We speak to many CIOs and CTOs about the cloud, and I often walk into a room where I see folded arms as I start talking about cloud benefits. I realise that the only reason I’m in the room is because the audience has a KPI set by their CEO/CFO who are motivated by the business and cost benefits of this new technology.

Christian Hagner

There are two main reasons that hold back CIOs and CTOs from moving to the cloud, namely data security and compliance concerns for cloud-based workloads.

But the writing is on the wall: public and private cloud deployments will overtake those of traditional infrastructure very rapidly, according to the latest IDC ITC Infrastructure Tracker. As we move into 2018, this article addresses key fears and misconceptions to help address your cloud concerns.

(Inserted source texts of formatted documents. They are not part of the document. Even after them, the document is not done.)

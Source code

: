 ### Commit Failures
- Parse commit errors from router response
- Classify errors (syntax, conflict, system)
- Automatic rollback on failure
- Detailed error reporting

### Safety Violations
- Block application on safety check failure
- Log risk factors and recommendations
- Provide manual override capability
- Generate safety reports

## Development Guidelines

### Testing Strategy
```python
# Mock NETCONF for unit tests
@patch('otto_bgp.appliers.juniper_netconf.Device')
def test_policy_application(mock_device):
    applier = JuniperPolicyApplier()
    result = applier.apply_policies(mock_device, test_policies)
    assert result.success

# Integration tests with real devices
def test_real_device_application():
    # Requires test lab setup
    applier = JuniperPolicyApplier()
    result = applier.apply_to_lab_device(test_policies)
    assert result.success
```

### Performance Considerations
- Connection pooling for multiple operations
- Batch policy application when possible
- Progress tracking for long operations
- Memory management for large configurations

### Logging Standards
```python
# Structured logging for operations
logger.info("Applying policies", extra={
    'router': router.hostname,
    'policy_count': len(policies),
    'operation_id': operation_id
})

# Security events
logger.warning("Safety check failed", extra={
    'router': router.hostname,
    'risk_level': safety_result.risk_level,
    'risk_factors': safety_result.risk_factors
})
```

Deeper pockets means better security

We have designed, built, and worked on multiple cloud environments over the years: as soon as you setup a new public-facing project, it is inevitably probed and scanned for vulnerabilities. Bear in mind that there is no way you or your local provider are spending as much as the hyperscale cloud providers are to ensure perimeter security and system integrity.

Gartner expects worldwide information security spending to reach $93bn in 2018, up from $86.4bn in 2017.

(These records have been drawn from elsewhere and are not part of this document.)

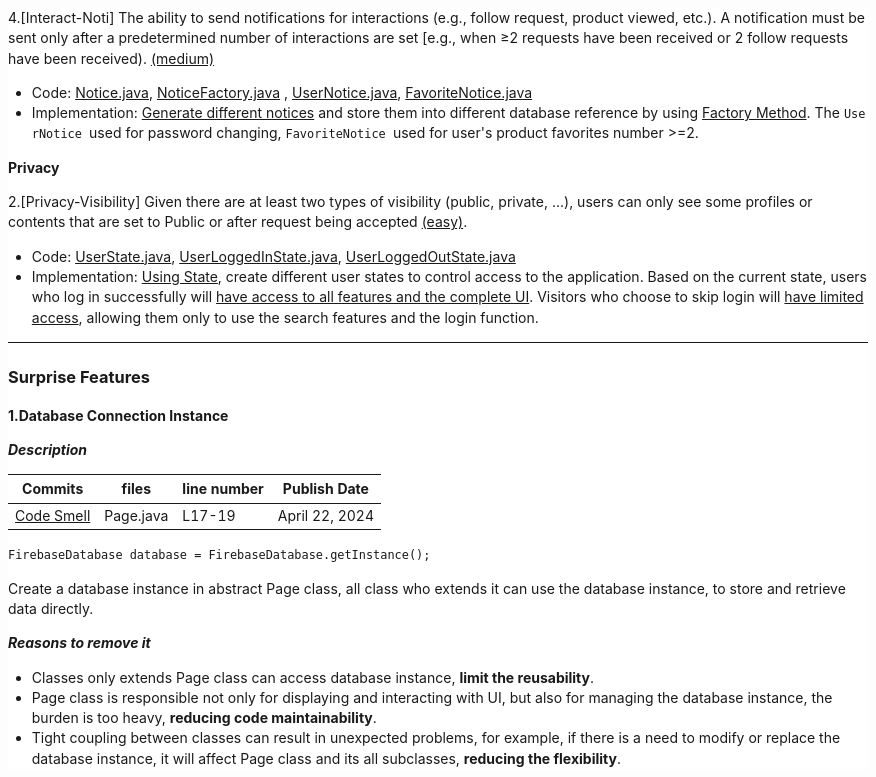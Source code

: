 4.[Interact-Noti] The ability to send notifications for interactions (e.g., follow request, product viewed, 
etc.). A notification must be sent only after a predetermined number of interactions are set [e.g., 
when ≥2 requests have been received or 2 follow requests have been received). <u>(medium)</u> 

- Code: [Notice.java](https://gitlab.cecs.anu.edu.au/u7706423/gp-24s1/-/blob/main/src/app/src/main/java/com/example/myapplication/basicClass/Notice.java), [NoticeFactory.java](https://gitlab.cecs.anu.edu.au/u7706423/gp-24s1/-/blob/main/src/app/src/main/java/com/example/myapplication/basicClass/NoticeFactory.java) , [UserNotice.java](https://gitlab.cecs.anu.edu.au/u7706423/gp-24s1/-/blob/main/src/app/src/main/java/com/example/myapplication/basicClass/UserNotice.java), [FavoriteNotice.java](https://gitlab.cecs.anu.edu.au/u7706423/gp-24s1/-/blob/main/src/app/src/main/java/com/example/myapplication/basicClass/FavoriteNotice.java)
- Implementation:  <u>Generate different notices</u> and store them into different database reference by using <u>Factory Method</u>. The `UserNotice `used for password changing, `FavoriteNotice `used for user's product favorites number >=2.

**Privacy**

2.[Privacy-Visibility] Given there are at least two types of visibility (public, private, ...), users can only 
see some profiles or contents that are set to Public or after request being accepted <u>(easy)</u>. 

- Code:  [UserState.java](https://gitlab.cecs.anu.edu.au/u7706423/gp-24s1/-/blob/main/src/app/src/main/java/com/example/myapplication/basicClass/UserState.java), [UserLoggedInState.java](https://gitlab.cecs.anu.edu.au/u7706423/gp-24s1/-/blob/main/src/app/src/main/java/com/example/myapplication/basicClass/UserLoggedInState.java), [UserLoggedOutState.java](https://gitlab.cecs.anu.edu.au/u7706423/gp-24s1/-/blob/main/src/app/src/main/java/com/example/myapplication/basicClass/UserLoggedOutState.java)
- Implementation: <u>Using State</u>, create different user states to control access to the application. Based on the current state, users who log in successfully will <u>have access to all features and the complete UI</u>. Visitors who choose to skip login will <u>have limited access</u>, allowing them only to use the search features and the login function.



<hr>

### Surprise Features

**1.Database Connection Instance**

***Description***

| Commits                                                      | files     | line number | Publish Date   |
| ------------------------------------------------------------ | --------- | ----------- | -------------- |
| [Code Smell](https://gitlab.cecs.anu.edu.au/u7706423/gp-24s1/-/blob/f69db3f401c8202624973dfd2310c74589b4f51c/src/app/src/main/java/com/example/myapplication/Activities/Page.java#L17-19) | Page.java | L17-19      | April 22, 2024 |

```
FirebaseDatabase database = FirebaseDatabase.getInstance();
```

Create a database instance in abstract Page class, all class who extends it can use the database instance,  to store and retrieve data directly.

***Reasons to remove it***

- Classes only extends Page class can access database instance, **limit the reusability**.
- Page class is responsible not only for displaying and interacting with UI, but also for managing the database instance, the burden is too heavy, **reducing code maintainability**.
- Tight coupling between classes can result in unexpected problems, for example, if there is a need to modify or replace the database instance, it will affect Page class and its all subclasses, **reducing the flexibility**.
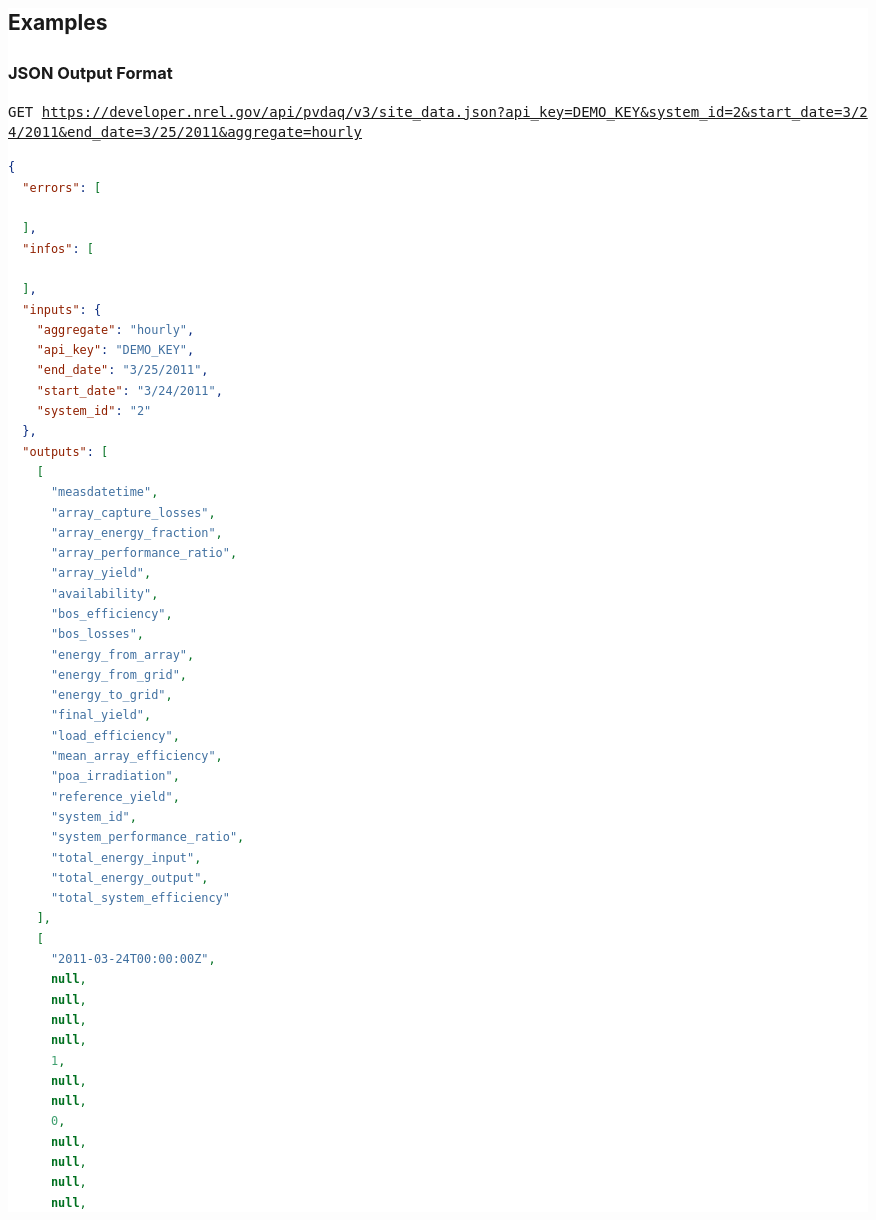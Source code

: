 </table>

## Examples

### JSON Output Format

<pre>GET <a href="https://developer.nrel.gov/api/pvdaq/v3/site_data.json?api_key=DEMO_KEY&amp;system_id=2&amp;start_date=3/24/2011&amp;end_date=3/25/2011&amp;aggregate=hourly">https://developer.nrel.gov/api/pvdaq/v3/site_data.json?api_key=DEMO_KEY&amp;system_id=2&amp;start_date=3/24/2011&amp;end_date=3/25/2011&amp;aggregate=hourly</a></pre>

```json
{
  "errors": [

  ],
  "infos": [

  ],
  "inputs": {
    "aggregate": "hourly",
    "api_key": "DEMO_KEY",
    "end_date": "3/25/2011",
    "start_date": "3/24/2011",
    "system_id": "2"
  },
  "outputs": [
    [
      "measdatetime",
      "array_capture_losses",
      "array_energy_fraction",
      "array_performance_ratio",
      "array_yield",
      "availability",
      "bos_efficiency",
      "bos_losses",
      "energy_from_array",
      "energy_from_grid",
      "energy_to_grid",
      "final_yield",
      "load_efficiency",
      "mean_array_efficiency",
      "poa_irradiation",
      "reference_yield",
      "system_id",
      "system_performance_ratio",
      "total_energy_input",
      "total_energy_output",
      "total_system_efficiency"
    ],
    [
      "2011-03-24T00:00:00Z",
      null,
      null,
      null,
      null,
      1,
      null,
      null,
      0,
      null,
      null,
      null,
      null,
```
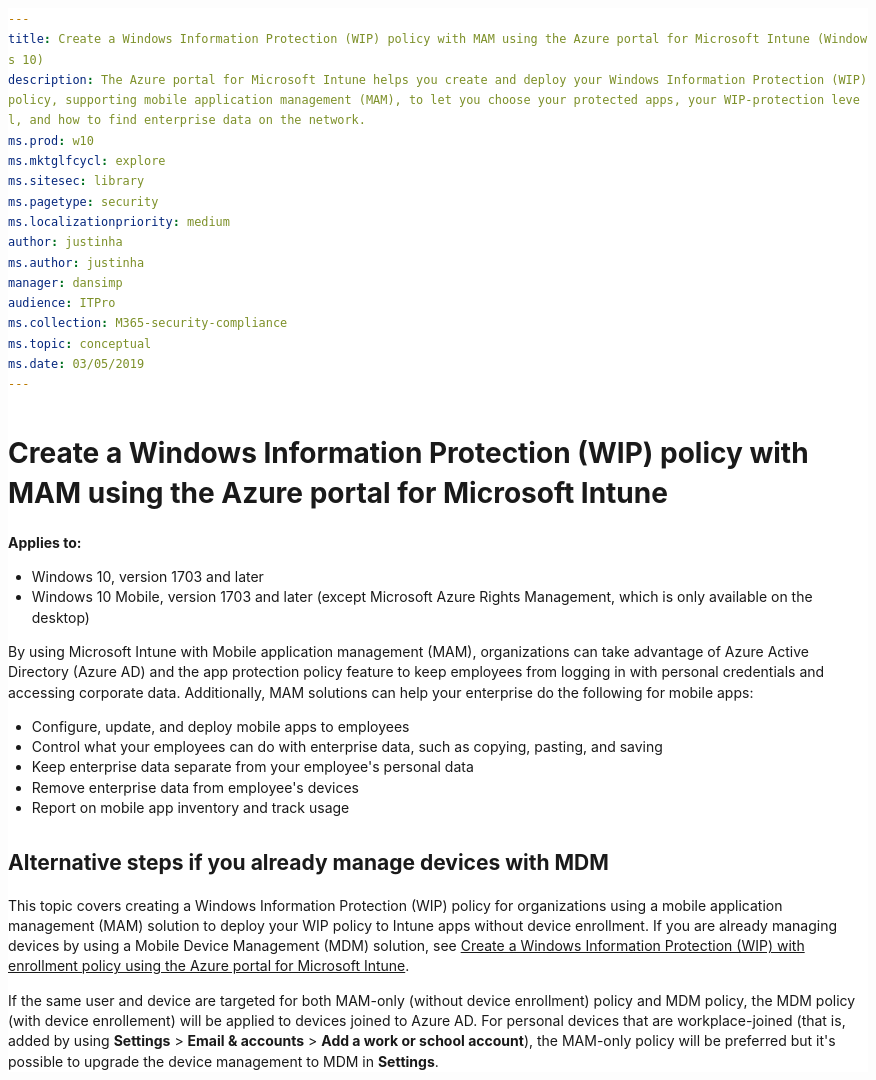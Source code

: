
 ```yaml
---
title: Create a Windows Information Protection (WIP) policy with MAM using the Azure portal for Microsoft Intune (Windows 10)
description: The Azure portal for Microsoft Intune helps you create and deploy your Windows Information Protection (WIP) policy, supporting mobile application management (MAM), to let you choose your protected apps, your WIP-protection level, and how to find enterprise data on the network.
ms.prod: w10
ms.mktglfcycl: explore
ms.sitesec: library
ms.pagetype: security
ms.localizationpriority: medium
author: justinha
ms.author: justinha
manager: dansimp
audience: ITPro
ms.collection: M365-security-compliance
ms.topic: conceptual
ms.date: 03/05/2019
---
```


# Create a Windows Information Protection (WIP) policy with MAM using the Azure portal for Microsoft Intune

**Applies to:**

- Windows 10, version 1703 and later
- Windows 10 Mobile, version 1703 and later (except Microsoft Azure Rights Management, which is only available on the desktop)

By using Microsoft Intune with Mobile application management (MAM), organizations can take advantage of Azure Active Directory (Azure AD) and the app protection policy feature to keep employees from logging in with personal credentials and accessing corporate data. Additionally, MAM solutions can help your enterprise do the following for mobile apps:

- Configure, update, and deploy mobile apps to employees
- Control what your employees can do with enterprise data, such as copying, pasting, and saving
- Keep enterprise data separate from your employee's personal data
- Remove enterprise data from employee's devices
- Report on mobile app inventory and track usage

## Alternative steps if you already manage devices with MDM

This topic covers creating a Windows Information Protection (WIP) policy for organizations using a mobile application management (MAM) solution to deploy your WIP policy to Intune apps without device enrollment. If you are already managing devices by using a Mobile Device Management (MDM) solution, see [Create a Windows Information Protection (WIP) with enrollment policy using the Azure portal for Microsoft Intune](create-wip-policy-using-intune-azure.md).

If the same user and device are targeted for both MAM-only (without device enrollment) policy and MDM policy, the MDM policy (with device enrollement) will be applied to devices joined to Azure AD. For personal devices that are workplace-joined (that is, added by using **Settings** > **Email & accounts** > **Add a work or school account**), the MAM-only policy will be preferred but it's possible to upgrade the device management to MDM in **Settings**.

Take Microsoft for example: it has budgeted $1bn annually on security. Google has seven products with one billion users each that it protects on a 24x7x365 basis. Meanwhile AWS, the largest retailer on the planet with the biggest IaaS and PaaS footprint all of these cloud providers invest in the best technology, systems, and people available.

This brings us to the related topic of expert skill-sets: hyperscale cloud providers leverage thousands of security professionals, data scientists, engineers, and developers on an ongoing basis to ensure a secure environment. These experts have developed sophisticated algorithms for monitoring environments, aided with the use of analytics and machine learning to identify out-of-the-ordinary behaviour.

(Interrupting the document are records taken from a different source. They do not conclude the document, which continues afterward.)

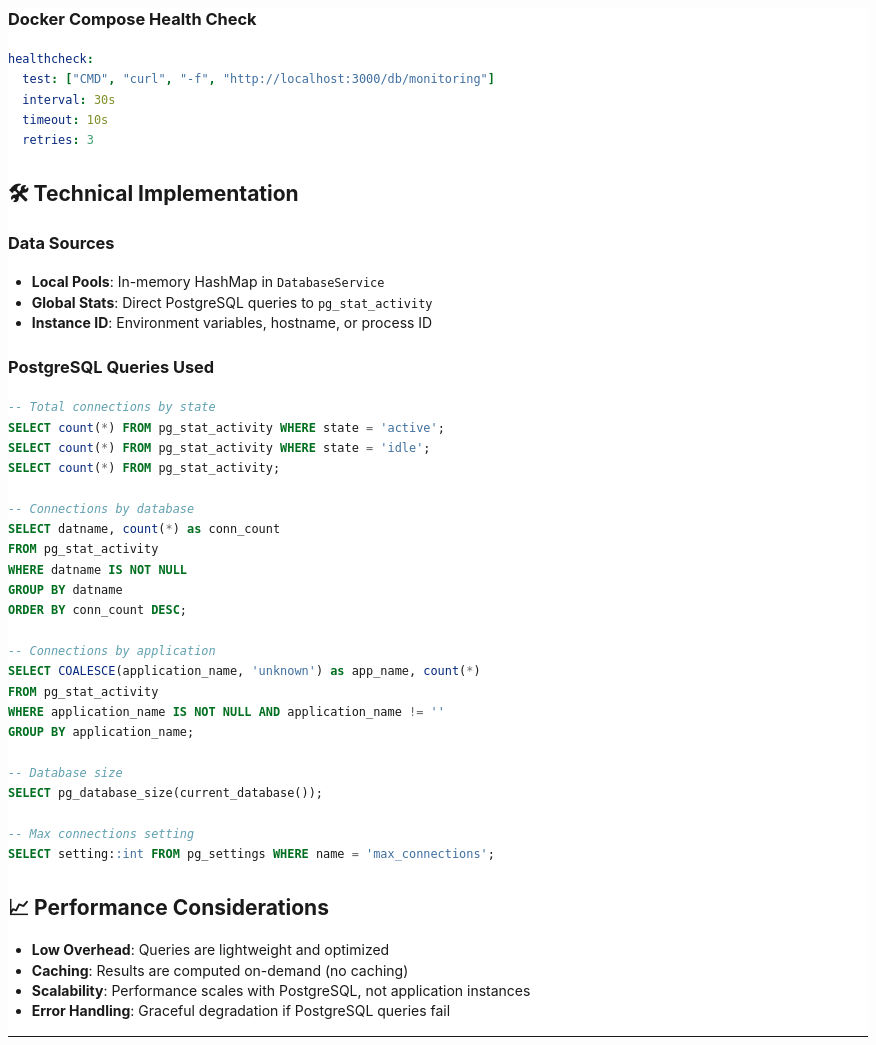 ### Docker Compose Health Check
```yaml
healthcheck:
  test: ["CMD", "curl", "-f", "http://localhost:3000/db/monitoring"]
  interval: 30s
  timeout: 10s
  retries: 3
```

## 🛠️ Technical Implementation

### Data Sources
- **Local Pools**: In-memory HashMap in `DatabaseService`
- **Global Stats**: Direct PostgreSQL queries to `pg_stat_activity`
- **Instance ID**: Environment variables, hostname, or process ID

### PostgreSQL Queries Used
```sql
-- Total connections by state
SELECT count(*) FROM pg_stat_activity WHERE state = 'active';
SELECT count(*) FROM pg_stat_activity WHERE state = 'idle';
SELECT count(*) FROM pg_stat_activity;

-- Connections by database
SELECT datname, count(*) as conn_count 
FROM pg_stat_activity 
WHERE datname IS NOT NULL 
GROUP BY datname 
ORDER BY conn_count DESC;

-- Connections by application
SELECT COALESCE(application_name, 'unknown') as app_name, count(*) 
FROM pg_stat_activity 
WHERE application_name IS NOT NULL AND application_name != ''
GROUP BY application_name;

-- Database size
SELECT pg_database_size(current_database());

-- Max connections setting
SELECT setting::int FROM pg_settings WHERE name = 'max_connections';
```

## 📈 Performance Considerations

- **Low Overhead**: Queries are lightweight and optimized
- **Caching**: Results are computed on-demand (no caching)
- **Scalability**: Performance scales with PostgreSQL, not application instances
- **Error Handling**: Graceful degradation if PostgreSQL queries fail

---
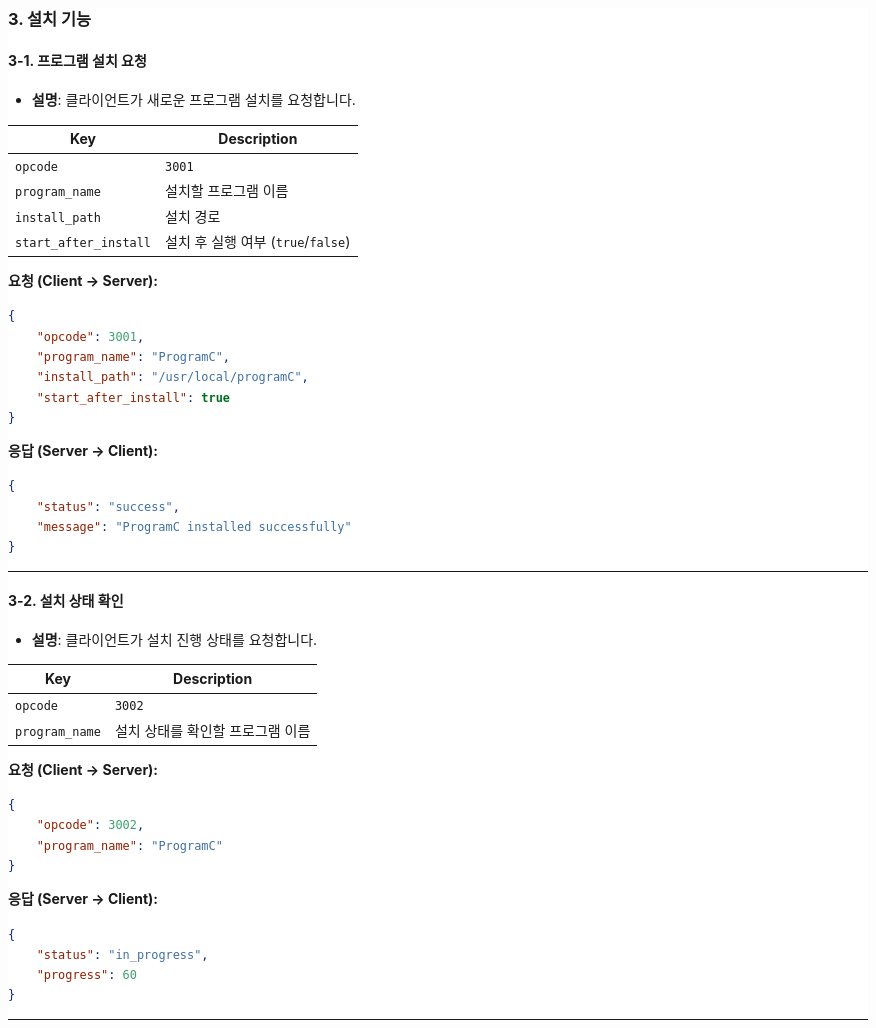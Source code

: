 
### **3. 설치 기능**
#### **3-1. 프로그램 설치 요청**
- **설명**: 클라이언트가 새로운 프로그램 설치를 요청합니다.

| Key               | Description                              |
|-------------------|------------------------------------------|
| `opcode`          | `3001`                                   |
| `program_name`    | 설치할 프로그램 이름                     |
| `install_path`    | 설치 경로                                |
| `start_after_install` | 설치 후 실행 여부 (`true`/`false`)     |

**요청 (Client → Server):**
```json
{
    "opcode": 3001,
    "program_name": "ProgramC",
    "install_path": "/usr/local/programC",
    "start_after_install": true
}
```

**응답 (Server → Client):**
```json
{
    "status": "success",
    "message": "ProgramC installed successfully"
}
```

---

#### **3-2. 설치 상태 확인**
- **설명**: 클라이언트가 설치 진행 상태를 요청합니다.

| Key           | Description                              |
|---------------|------------------------------------------|
| `opcode`      | `3002`                                   |
| `program_name`| 설치 상태를 확인할 프로그램 이름         |

**요청 (Client → Server):**
```json
{
    "opcode": 3002,
    "program_name": "ProgramC"
}
```

**응답 (Server → Client):**
```json
{
    "status": "in_progress",
    "progress": 60
}
```

---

Can your business sit back and relax then? Unfortunately not.

It’s like getting into a car with top-notch airbags and not wearing your seatbelt: the safety features need to work in combination to be effective.

Having the world’s best technology and skills taking care of cloud environments (for example, Microsoft, Google, or AWS) does not mean that you can just ignore it. There are several tools and strategies for cloud-based workloads recommended by cloud providers or application vendors that you need to adopt to ensure your workloads are protected.

The next key concern

The next key concern that South African companies raise is around compliance. Is the cloud PoPI (Protection of Personal Information act) compliant?

Most South African companies want to know if the large cloud providers are in line – as if they just want to tick that box and move on. But it’s not that simple and usually they don’t really understand what PoPI means.

From the cloud provider’s point of view, they are defined as the operators. This means that their responsibilities are limited to issues of confidentiality and notification in the event of a system or data breaches (which they do!).

The main aim of PoPI is to ensure the protection of personal information and thus, the onus of ensuring this, lies with your business – not the cloud provider’s, regardless of whether your data is internal, hosted locally, or hosted international. What this ultimately means is that asking whether the cloud service provider is compliant with PoPI or not does not actually assist you.

Where can your business get more info on cloud compliance standards?

All the hyperscale cloud providers provide long lists of independent certifications of security and compliance, it’s just a matter of Googling it. This information is more than sufficient for the needs of a bank, a government institutions and yes, your needs too.

A few years ago, many businesses were opposed to adopting virtualisation because the associated questions were just too many to comprehend.

There’s a similar pattern today with opposition to the cloud: security and compliance are the key issues that senior decision makers invoke to apparently avoid moving with the times. It’s important for your business to address any misconceptions as soon as possible if you want to unlock your business potential in 2018.

The benefits of the cloud – massive cost-saving, scalability, security and machine learning amongst others – are too great to ignore.